Exercise aim:
Each line that includes "label" must be copied from the records.

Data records

"""

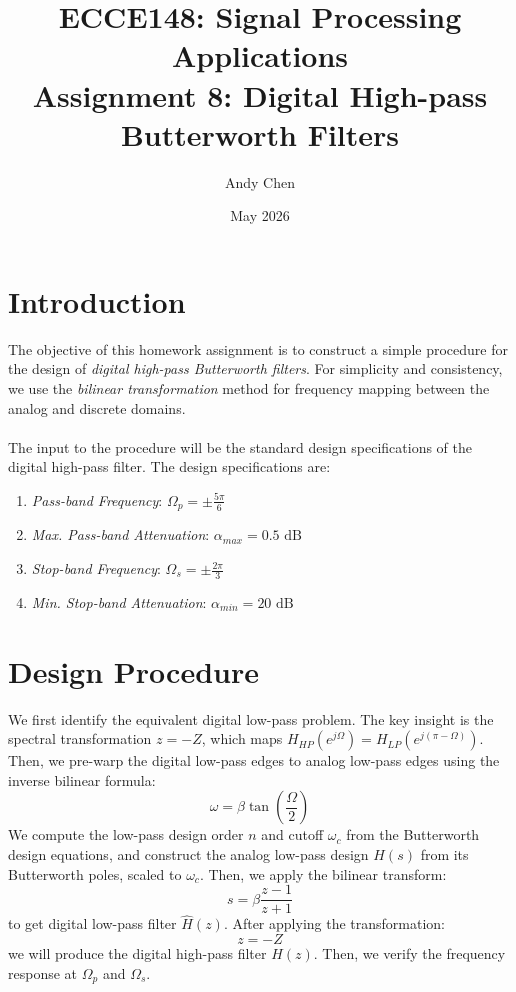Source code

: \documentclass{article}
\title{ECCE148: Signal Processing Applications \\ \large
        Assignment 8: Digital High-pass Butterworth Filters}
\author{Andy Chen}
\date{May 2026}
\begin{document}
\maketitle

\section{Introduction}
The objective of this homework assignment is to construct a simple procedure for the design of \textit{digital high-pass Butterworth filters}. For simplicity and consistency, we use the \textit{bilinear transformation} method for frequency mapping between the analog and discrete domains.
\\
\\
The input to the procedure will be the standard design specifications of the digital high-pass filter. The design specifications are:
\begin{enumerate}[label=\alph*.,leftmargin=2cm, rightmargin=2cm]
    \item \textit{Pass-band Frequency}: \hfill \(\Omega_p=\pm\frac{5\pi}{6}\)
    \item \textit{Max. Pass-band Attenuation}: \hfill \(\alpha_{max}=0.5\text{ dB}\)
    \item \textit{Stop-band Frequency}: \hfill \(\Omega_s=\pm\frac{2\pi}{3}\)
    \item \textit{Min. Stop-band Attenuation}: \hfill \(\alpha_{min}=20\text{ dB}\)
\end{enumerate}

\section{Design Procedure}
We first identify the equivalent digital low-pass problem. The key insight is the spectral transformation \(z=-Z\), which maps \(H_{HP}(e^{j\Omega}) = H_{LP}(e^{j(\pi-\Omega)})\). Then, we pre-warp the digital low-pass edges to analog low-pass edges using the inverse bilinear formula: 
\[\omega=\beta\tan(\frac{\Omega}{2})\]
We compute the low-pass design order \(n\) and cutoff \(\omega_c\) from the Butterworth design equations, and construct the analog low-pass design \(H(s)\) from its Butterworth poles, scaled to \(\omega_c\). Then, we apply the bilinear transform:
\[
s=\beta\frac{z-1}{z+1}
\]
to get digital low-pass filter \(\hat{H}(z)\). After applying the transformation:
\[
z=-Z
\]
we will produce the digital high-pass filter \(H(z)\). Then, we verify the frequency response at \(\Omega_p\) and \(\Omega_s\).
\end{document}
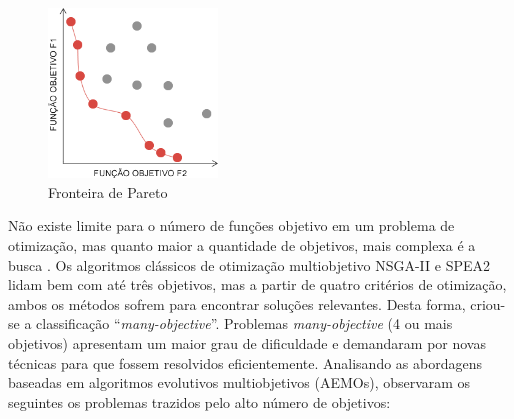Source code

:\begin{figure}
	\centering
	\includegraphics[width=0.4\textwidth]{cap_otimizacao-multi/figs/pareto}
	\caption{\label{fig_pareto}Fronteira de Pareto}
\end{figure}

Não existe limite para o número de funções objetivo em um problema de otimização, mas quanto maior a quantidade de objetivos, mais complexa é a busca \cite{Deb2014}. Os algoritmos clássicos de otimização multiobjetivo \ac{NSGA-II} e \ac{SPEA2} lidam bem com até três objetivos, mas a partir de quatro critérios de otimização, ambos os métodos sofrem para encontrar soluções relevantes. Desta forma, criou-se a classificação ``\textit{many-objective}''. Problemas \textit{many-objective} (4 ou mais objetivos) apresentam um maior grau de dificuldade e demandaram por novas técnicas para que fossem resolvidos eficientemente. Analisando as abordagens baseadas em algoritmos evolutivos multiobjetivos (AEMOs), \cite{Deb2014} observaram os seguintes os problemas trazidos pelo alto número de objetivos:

"""

Output for this task:
\begin{enumerate}[label=\alph*.,leftmargin=2cm, rightmargin=2cm]
	\caption{\label{fig_pareto}Fronteira de Pareto}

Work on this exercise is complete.